In a new book, The Golden Thirteen: How Black Men Won the Right to Wear Navy Gold, Dan C. Goldberg recounts how 13 black Americans broke the color barrier for the naval officer ranks, where they valiantly defended their country at home and overseas. Goldberg’s story of those responsible for realizing America’s ideals offers timely lessons as our nation contends with division and strife today.
At the start of World War II, the greatest threat to freedom was Adolf Hitler and his Nazi regime. But for black Americans, the atrocities they experienced in their own country made it hard to believe that democracy would prevail—even if Germany was defeated. At the time, blacks in the U.S. faced legal and de facto segregation, employment and housing discrimination, and even lynching. In the Navy, they were barred from enlisting beyond the messman service until 1942 and were likewise forbidden from becoming commissioned officers.
Goldberg quotes one black American expressing what many others across the country felt about the nation’s hypocrisy about racial justice: “No clear-thinking Negro can afford to ignore our Hitlers here in America.

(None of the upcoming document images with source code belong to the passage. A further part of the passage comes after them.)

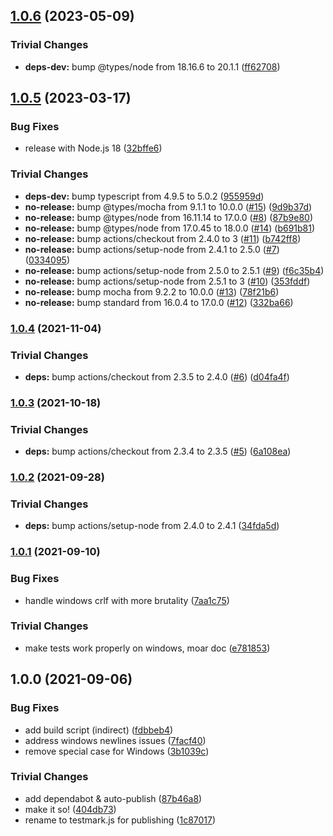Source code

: ## [1.0.6](https://github.com/rvagg/testmark.js/compare/v1.0.5...v1.0.6) (2023-05-09)


### Trivial Changes

* **deps-dev:** bump @types/node from 18.16.6 to 20.1.1 ([ff62708](https://github.com/rvagg/testmark.js/commit/ff627083f03e01f2ab6fcf75409c25138d6f6a50))

## [1.0.5](https://github.com/rvagg/testmark.js/compare/v1.0.4...v1.0.5) (2023-03-17)


### Bug Fixes

* release with Node.js 18 ([32bffe6](https://github.com/rvagg/testmark.js/commit/32bffe649cc35593656d61763a77e0d7e1f0dd19))


### Trivial Changes

* **deps-dev:** bump typescript from 4.9.5 to 5.0.2 ([955959d](https://github.com/rvagg/testmark.js/commit/955959dd5b09b9ebbb81d815a3ce28cb0454c320))
* **no-release:** bump @types/mocha from 9.1.1 to 10.0.0 ([#15](https://github.com/rvagg/testmark.js/issues/15)) ([9d9b37d](https://github.com/rvagg/testmark.js/commit/9d9b37d26791ceb00013a94ce15fa64135474198))
* **no-release:** bump @types/node from 16.11.14 to 17.0.0 ([#8](https://github.com/rvagg/testmark.js/issues/8)) ([87b9e80](https://github.com/rvagg/testmark.js/commit/87b9e80a50b831f3eb3d0f22ef2474046ac73774))
* **no-release:** bump @types/node from 17.0.45 to 18.0.0 ([#14](https://github.com/rvagg/testmark.js/issues/14)) ([b691b81](https://github.com/rvagg/testmark.js/commit/b691b81d7c299bcb03d7bf1e4e380a1461300823))
* **no-release:** bump actions/checkout from 2.4.0 to 3 ([#11](https://github.com/rvagg/testmark.js/issues/11)) ([b742ff8](https://github.com/rvagg/testmark.js/commit/b742ff81d9c806929c971687feb2b2b546138522))
* **no-release:** bump actions/setup-node from 2.4.1 to 2.5.0 ([#7](https://github.com/rvagg/testmark.js/issues/7)) ([0334095](https://github.com/rvagg/testmark.js/commit/0334095f94901b50bcd5c4ffbffe6ad488f6f8be))
* **no-release:** bump actions/setup-node from 2.5.0 to 2.5.1 ([#9](https://github.com/rvagg/testmark.js/issues/9)) ([f6c35b4](https://github.com/rvagg/testmark.js/commit/f6c35b450ca94051b2003d119fd29444ebf8051a))
* **no-release:** bump actions/setup-node from 2.5.1 to 3 ([#10](https://github.com/rvagg/testmark.js/issues/10)) ([353fddf](https://github.com/rvagg/testmark.js/commit/353fddff94e6e21148fa85e91c0b9ff1faee4647))
* **no-release:** bump mocha from 9.2.2 to 10.0.0 ([#13](https://github.com/rvagg/testmark.js/issues/13)) ([78f21b6](https://github.com/rvagg/testmark.js/commit/78f21b6300e11e7db27e7c843d1e02a16a8c9f8f))
* **no-release:** bump standard from 16.0.4 to 17.0.0 ([#12](https://github.com/rvagg/testmark.js/issues/12)) ([332ba66](https://github.com/rvagg/testmark.js/commit/332ba66885fa3f021a3a7aeb1f9192260e8d2e80))

### [1.0.4](https://github.com/rvagg/testmark.js/compare/v1.0.3...v1.0.4) (2021-11-04)


### Trivial Changes

* **deps:** bump actions/checkout from 2.3.5 to 2.4.0 ([#6](https://github.com/rvagg/testmark.js/issues/6)) ([d04fa4f](https://github.com/rvagg/testmark.js/commit/d04fa4f1b49e4a873f221476c08893d3292100cf))

### [1.0.3](https://github.com/rvagg/testmark.js/compare/v1.0.2...v1.0.3) (2021-10-18)


### Trivial Changes

* **deps:** bump actions/checkout from 2.3.4 to 2.3.5 ([#5](https://github.com/rvagg/testmark.js/issues/5)) ([6a108ea](https://github.com/rvagg/testmark.js/commit/6a108ea992a550642e03c36445f6db74749ddecb))

### [1.0.2](https://github.com/rvagg/testmark.js/compare/v1.0.1...v1.0.2) (2021-09-28)


### Trivial Changes

* **deps:** bump actions/setup-node from 2.4.0 to 2.4.1 ([34fda5d](https://github.com/rvagg/testmark.js/commit/34fda5d76a355a25a1ac6702d45ea2a161b683df))

### [1.0.1](https://github.com/rvagg/testmark.js/compare/v1.0.0...v1.0.1) (2021-09-10)


### Bug Fixes

* handle windows crlf with more brutality ([7aa1c75](https://github.com/rvagg/testmark.js/commit/7aa1c7516eb51849e2341df374a9865037853cf1))


### Trivial Changes

* make tests work properly on windows, moar doc ([e781853](https://github.com/rvagg/testmark.js/commit/e78185331e8f760d7beef56d947535f4b39706f3))

## 1.0.0 (2021-09-06)


### Bug Fixes

* add build script (indirect) ([fdbbeb4](https://github.com/rvagg/testmark.js/commit/fdbbeb44943bb8ecd8cf8523be09c0a3affa72c3))
* address windows newlines issues ([7facf40](https://github.com/rvagg/testmark.js/commit/7facf400540eea0348067ee5955bbca2338100e1))
* remove special case for Windows ([3b1039c](https://github.com/rvagg/testmark.js/commit/3b1039c6bad19b1ebfdf9af024ea7119ae0c2113))


### Trivial Changes

* add dependabot & auto-publish ([87b46a8](https://github.com/rvagg/testmark.js/commit/87b46a859ce1a1f0bf1d8bf6bb94412994caded0))
* make it so! ([404db73](https://github.com/rvagg/testmark.js/commit/404db73d23ae83e2cfef7066df6ee4694ca8d300))
* rename to testmark.js for publishing ([1c87017](https://github.com/rvagg/testmark.js/commit/1c870177f120a351857fde47ead0b00386dd4ae3))
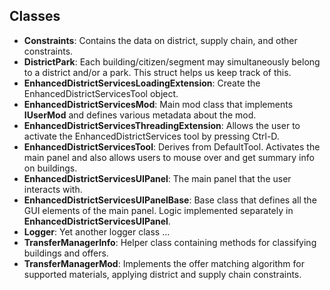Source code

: ## Classes
- **Constraints**: Contains the data on district, supply chain, and other constraints.
- **DistrictPark**: Each building/citizen/segment may simultaneously belong to a district and/or a park.  This struct helps us keep track of this.
- **EnhancedDistrictServicesLoadingExtension**: Create the EnhancedDistrictServicesTool object. 
- **EnhancedDistrictServicesMod**: Main mod class that implements **IUserMod** and defines various metadata about the mod.
- **EnhancedDistrictServicesThreadingExtension**: Allows the user to activate the EnhancedDistrictServices tool by pressing Ctrl-D.
- **EnhancedDistrictServicesTool**: Derives from DefaultTool.  Activates the main panel and also allows users to mouse over and get summary info on buildings.
- **EnhancedDistrictServicesUIPanel**: The main panel that the user interacts with.
- **EnhancedDistrictServicesUIPanelBase**: Base class that defines all the GUI elements of the main panel.  Logic implemented separately in **EnhancedDistrictServicesUIPanel**.
- **Logger**: Yet another logger class ... 
- **TransferManagerInfo**: Helper class containing methods for classifying buildings and offers.
- **TransferManagerMod**: Implements the offer matching algorithm for supported materials, applying district and supply chain constraints.

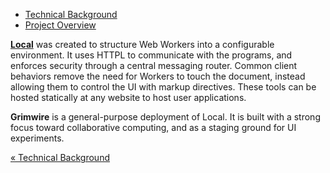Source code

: <ul class="nav nav-pills">
    <li><a href="httpl://v1.pfraze.markdown.convert.app/?url=http://grimwire.com/grim/doc/background.md">Technical Background</a></li>
    <li class="active"><a href="httpl://v1.pfraze.markdown.convert.app/?url=http://grimwire.com/grim/doc/overview.md">Project Overview</a></li>
</ul>

<strong class="label"><a href="httpl://grimwire.com/local" target="_top" title="Local">Local</a></strong> was created to structure Web Workers into a configurable environment. It uses HTTPL to communicate with the programs, and enforces security through a central messaging router. Common client behaviors remove the need for Workers to touch the document, instead allowing them to control the UI with markup directives. These tools can be hosted statically at any website to host user applications.

<strong class="label">Grimwire</strong> is a general-purpose deployment of Local. It is built with a strong focus toward collaborative computing, and as a staging ground for UI experiments.

<a href="httpl://v1.pfraze.markdown.convert.app/?url=http://grimwire.com/grim/doc/background.md">&laquo; Technical Background</a>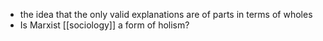 - the idea that the only valid explanations are of parts in terms of wholes 
- Is Marxist [[sociology]] a form of holism?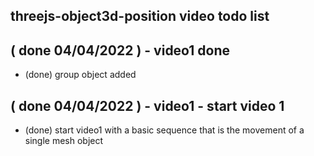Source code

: ## threejs-object3d-position video todo list


## ( done 04/04/2022 ) - video1 done
* (done) group object added

## ( done 04/04/2022 ) - video1 - start video 1
* (done) start video1 with a basic sequence that is the movement of a single mesh object
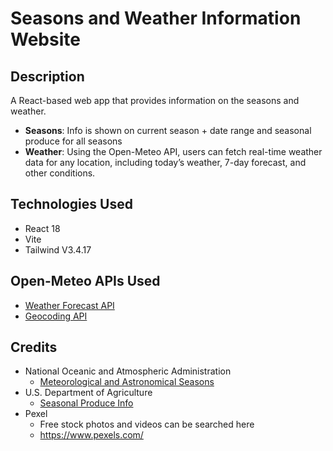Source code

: # Seasons and Weather Information Website

## Description
A React-based web app that provides information on the seasons and weather. 
* **Seasons**: Info is shown on current season + date range and seasonal produce for all seasons
* **Weather**: Using the Open-Meteo API, users can fetch real-time weather data for any location, including today’s weather, 7-day forecast, and other conditions.

## Technologies Used
* React 18
* Vite
* Tailwind V3.4.17

## Open-Meteo APIs Used
* [Weather Forecast API](https://open-meteo.com/en/docs)
* [Geocoding API](https://open-meteo.com/en/docs/geocoding-api)

## Credits
* National Oceanic and Atmospheric Administration
    * [Meteorological and Astronomical Seasons](https://www.noaa.gov/media/cms-image/meteorological-and-astronomical-seasons-southern-hemisphere-graphic#:~:text=Astronomical%20seasons%3A%20Winter%20begins%20on,on%20the%20summer%20solstice%20(Dec.))
* U.S. Department of Agriculture
    * [Seasonal Produce Info](https://snaped.fns.usda.gov/resources/nutrition-education-materials/seasonal-produce-guide)
* Pexel
    * Free stock photos and videos can be searched here
    * https://www.pexels.com/
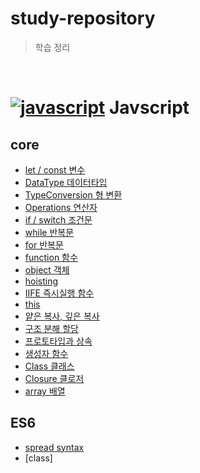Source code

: # study-repository

> 학습 정리

<br/>

# [![javascript](https://skillicons.dev/icons?i=js)](https://skillicons.dev) Javscript

## core

- [let / const 변수](https://github.com/minomad/study-repository/blob/main/JavaScript/core/1_Variables.md)
- [DataType 데이터타입](https://github.com/minomad/study-repository/blob/main/JavaScript/core/2_DataTypes.md)
- [TypeConversion 형 변환](https://github.com/minomad/study-repository/blob/main/JavaScript/core/3_TypeConversion.md)
- [Operations 연산자](https://github.com/minomad/study-repository/blob/main/JavaScript/core/4_Operations.md)
- [if / switch 조건문](https://github.com/minomad/study-repository/blob/main/JavaScript/core/5_Condition.md)
- [while 반복문](https://github.com/minomad/study-repository/blob/main/JavaScript/core/6_while.md)
- [for 반복문](https://github.com/minomad/study-repository/blob/main/JavaScript/core/7_for.md)
- [function 함수](https://github.com/minomad/study-repository/blob/main/JavaScript/core/8_functions.md)
- [object 객체](https://github.com/minomad/study-repository/blob/main/JavaScript/core/9_Object.md)
- [hoisting](https://github.com/minomad/study-repository/blob/main/JavaScript/core/10_Hoisting.md)
- [IIFE 즉시실행 함수](https://github.com/minomad/study-repository/blob/main/JavaScript/core/IIFE.md)
- [this](https://github.com/minomad/study-repository/blob/main/JavaScript/core/this.md)
- [얕은 복사, 깊은 복사](https://github.com/minomad/study-repository/blob/main/JavaScript/core/복사.md)
- [구조 분해 할당](https://github.com/minomad/study-repository/blob/main/JavaScript/core/구조분해할당.md)
- [프로토타입과 상속](https://github.com/minomad/study-repository/blob/main/JavaScript/core/프로토타입과상속.md)
- [생성자 함수](https://github.com/minomad/study-repository/blob/main/JavaScript/core/생성자함수.md)
- [Class 클래스](https://github.com/minomad/study-repository/blob/main/JavaScript/core/class.md)
- [Closure 클로저](https://github.com/minomad/study-repository/blob/main/JavaScript/core/closure.md)
- [array 배열](https://github.com/minomad/study-repository/blob/main/JavaScript/core/11_array.md)


## ES6

- [spread syntax](https://github.com/minomad/study-repository/blob/main/JavaScript/ES6/spread-syntax.md)
- [class]
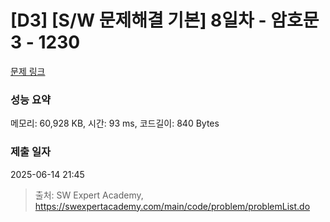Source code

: # [D3] [S/W 문제해결 기본] 8일차 - 암호문3 - 1230 

[문제 링크](https://swexpertacademy.com/main/code/problem/problemDetail.do?contestProbId=AV14zIwqAHwCFAYD) 

### 성능 요약

메모리: 60,928 KB, 시간: 93 ms, 코드길이: 840 Bytes

### 제출 일자

2025-06-14 21:45



> 출처: SW Expert Academy, https://swexpertacademy.com/main/code/problem/problemList.do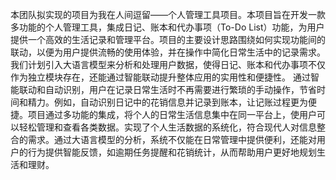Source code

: 本团队拟实现的项目为我在人间逗留——个人管理工具项目。本项目旨在开发一款多功能的个人管理工具，集成日记、账本和代办事项（To-Do List）功能，为用户提供一个高效的生活记录和管理平台。项目的主要设计思路围绕如何实现功能间的联动，以便为用户提供流畅的使用体验，并在操作中简化日常生活中的记录需求。我们计划引入大语言模型来分析和处理用户数据，使得日记、账本和代办事项不仅作为独立模块存在，还能通过智能联动提升整体应用的实用性和便捷性。
通过智能联动和自动识别，用户在记录日常生活时不再需要进行繁琐的手动操作，节省时间和精力。例如，自动识别日记中的花销信息并记录到账本，让记账过程更为便捷。项目通过多功能的集成，将个人的日常生活信息集中在同一平台上，使用户可以轻松管理和查看各类数据。实现了个人生活数据的系统化，符合现代人对信息整合的需求。通过大语言模型的分析，系统不仅能在日常管理中提供便利，还能对用户的行为提供智能反馈，如逾期任务提醒和花销统计，从而帮助用户更好地规划生活和理财。
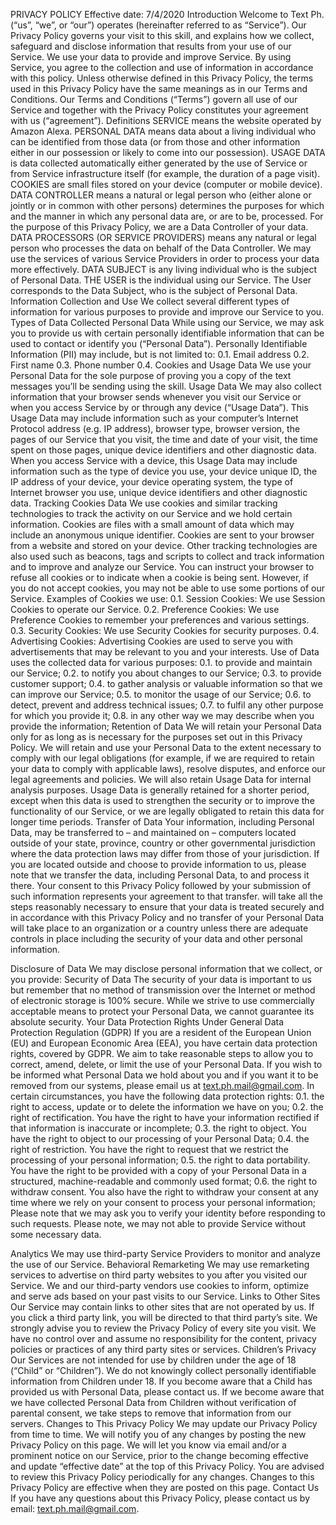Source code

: PRIVACY POLICY
Effective date: 7/4/2020
Introduction
Welcome to Text Ph.
(“us”, “we”, or “our”) operates (hereinafter referred to as “Service”).
Our Privacy Policy governs your visit to this skill, and explains how we collect, safeguard and disclose information that results from your use of our Service.
We use your data to provide and improve Service. By using Service, you agree to the collection and use of information in accordance with this policy. Unless otherwise defined in this Privacy Policy, the terms used in this Privacy Policy have the same meanings as in our Terms and Conditions.
Our Terms and Conditions (“Terms”) govern all use of our Service and together with the Privacy Policy constitutes your agreement with us (“agreement”).
Definitions
SERVICE means the website operated by Amazon Alexa.
PERSONAL DATA means data about a living individual who can be identified from those data (or from those and other information either in our possession or likely to come into our possession).
USAGE DATA is data collected automatically either generated by the use of Service or from Service infrastructure itself (for example, the duration of a page visit).
COOKIES are small files stored on your device (computer or mobile device).
DATA CONTROLLER means a natural or legal person who (either alone or jointly or in common with other persons) determines the purposes for which and the manner in which any personal data are, or are to be, processed. For the purpose of this Privacy Policy, we are a Data Controller of your data.
DATA PROCESSORS (OR SERVICE PROVIDERS) means any natural or legal person who processes the data on behalf of the Data Controller. We may use the services of various Service Providers in order to process your data more effectively.
DATA SUBJECT is any living individual who is the subject of Personal Data.
THE USER is the individual using our Service. The User corresponds to the Data Subject, who is the subject of Personal Data.
Information Collection and Use
We collect several different types of information for various purposes to provide and improve our Service to you.
Types of Data Collected
Personal Data
While using our Service, we may ask you to provide us with certain personally identifiable information that can be used to contact or identify you (“Personal Data”). Personally Identifiable Information (PII) may include, but is not limited to:
0.1. Email address
0.2. First name
0.3. Phone number
0.4. Cookies and Usage Data
We use your Personal Data for the sole purpose of proving you a copy of the text messages you’ll be sending using the skill.
Usage Data
We may also collect information that your browser sends whenever you visit our Service or when you access Service by or through any device (“Usage Data”).
This Usage Data may include information such as your computer’s Internet Protocol address (e.g. IP address), browser type, browser version, the pages of our Service that you visit, the time and date of your visit, the time spent on those pages, unique device identifiers and other diagnostic data.
When you access Service with a device, this Usage Data may include information such as the type of device you use, your device unique ID, the IP address of your device, your device operating system, the type of Internet browser you use, unique device identifiers and other diagnostic data.
Tracking Cookies Data
We use cookies and similar tracking technologies to track the activity on our Service and we hold certain information.
Cookies are files with a small amount of data which may include an anonymous unique identifier. Cookies are sent to your browser from a website and stored on your device. Other tracking technologies are also used such as beacons, tags and scripts to collect and track information and to improve and analyze our Service.
You can instruct your browser to refuse all cookies or to indicate when a cookie is being sent. However, if you do not accept cookies, you may not be able to use some portions of our Service.
Examples of Cookies we use:
0.1. Session Cookies: We use Session Cookies to operate our Service.
0.2. Preference Cookies: We use Preference Cookies to remember your preferences and various settings.
0.3. Security Cookies: We use Security Cookies for security purposes.
0.4. Advertising Cookies: Advertising Cookies are used to serve you with advertisements that may be relevant to you and your interests.
Use of Data
uses the collected data for various purposes:
0.1. to provide and maintain our Service;
0.2. to notify you about changes to our Service;
0.3. to provide customer support;
0.4. to gather analysis or valuable information so that we can improve our Service;
0.5. to monitor the usage of our Service;
0.6. to detect, prevent and address technical issues;
0.7. to fulfil any other purpose for which you provide it;
0.8. in any other way we may describe when you provide the information;
Retention of Data
We will retain your Personal Data only for as long as is necessary for the purposes set out in this Privacy Policy. We will retain and use your Personal Data to the extent necessary to comply with our legal obligations (for example, if we are required to retain your data to comply with applicable laws), resolve disputes, and enforce our legal agreements and policies.
We will also retain Usage Data for internal analysis purposes. Usage Data is generally retained for a shorter period, except when this data is used to strengthen the security or to improve the functionality of our Service, or we are legally obligated to retain this data for longer time periods.
Transfer of Data
Your information, including Personal Data, may be transferred to – and maintained on – computers located outside of your state, province, country or other governmental jurisdiction where the data protection laws may differ from those of your jurisdiction.
If you are located outside and choose to provide information to us, please note that we transfer the data, including Personal Data, to and process it there.
Your consent to this Privacy Policy followed by your submission of such information represents your agreement to that transfer.
will take all the steps reasonably necessary to ensure that your data is treated securely and in accordance with this Privacy Policy and no transfer of your Personal Data will take place to an organization or a country unless there are adequate controls in place including the security of your data and other personal information.

Disclosure of Data
We may disclose personal information that we collect, or you provide:
Security of Data
The security of your data is important to us but remember that no method of transmission over the Internet or method of electronic storage is 100% secure. While we strive to use commercially acceptable means to protect your Personal Data, we cannot guarantee its absolute security.
Your Data Protection Rights Under General Data Protection Regulation (GDPR)
If you are a resident of the European Union (EU) and European Economic Area (EEA), you have certain data protection rights, covered by GDPR.
We aim to take reasonable steps to allow you to correct, amend, delete, or limit the use of your Personal Data.
If you wish to be informed what Personal Data we hold about you and if you want it to be removed from our systems, please email us at text.ph.mail@gmail.com.
In certain circumstances, you have the following data protection rights:
0.1. the right to access, update or to delete the information we have on you;
0.2. the right of rectification. You have the right to have your information rectified if that information is inaccurate or incomplete;
0.3. the right to object. You have the right to object to our processing of your Personal Data;
0.4. the right of restriction. You have the right to request that we restrict the processing of your personal information;
0.5. the right to data portability. You have the right to be provided with a copy of your Personal Data in a structured, machine-readable and commonly used format;
0.6. the right to withdraw consent. You also have the right to withdraw your consent at any time where we rely on your consent to process your personal information;
Please note that we may ask you to verify your identity before responding to such requests. Please note, we may not able to provide Service without some necessary data.

Analytics
We may use third-party Service Providers to monitor and analyze the use of our Service.
Behavioral Remarketing
We may use remarketing services to advertise on third party websites to you after you visited our Service. We and our third-party vendors use cookies to inform, optimize and serve ads based on your past visits to our Service.
Links to Other Sites
Our Service may contain links to other sites that are not operated by us. If you click a third party link, you will be directed to that third party’s site. We strongly advise you to review the Privacy Policy of every site you visit.
We have no control over and assume no responsibility for the content, privacy policies or practices of any third party sites or services.
Children’s Privacy
Our Services are not intended for use by children under the age of 18 (“Child” or “Children”).
We do not knowingly collect personally identifiable information from Children under 18. If you become aware that a Child has provided us with Personal Data, please contact us. If we become aware that we have collected Personal Data from Children without verification of parental consent, we take steps to remove that information from our servers.
Changes to This Privacy Policy
We may update our Privacy Policy from time to time. We will notify you of any changes by posting the new Privacy Policy on this page.
We will let you know via email and/or a prominent notice on our Service, prior to the change becoming effective and update “effective date” at the top of this Privacy Policy.
You are advised to review this Privacy Policy periodically for any changes. Changes to this Privacy Policy are effective when they are posted on this page.
Contact Us
If you have any questions about this Privacy Policy, please contact us by email: text.ph.mail@gmail.com.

I consider a man foolish who kills mosquitoes in the street and allows himself to be eaten up in his own bed by bed bugs.”
During the 1940s, efforts to integrate the armed forces were met with brutality. A few months after the Navy accepted blacks into the general enlisted ranks, for example, Army Private William Walker was shot in the head by police at Camp Van Dorn for a missing button on his uniform; he was the third black soldier killed at the camp that week. Meantime, numerous incidents of violent interactions between black servicemen and the police led to protests-turned-riots across the nation, leading to the arrest of hundreds of black Americans and the shooting of dozens.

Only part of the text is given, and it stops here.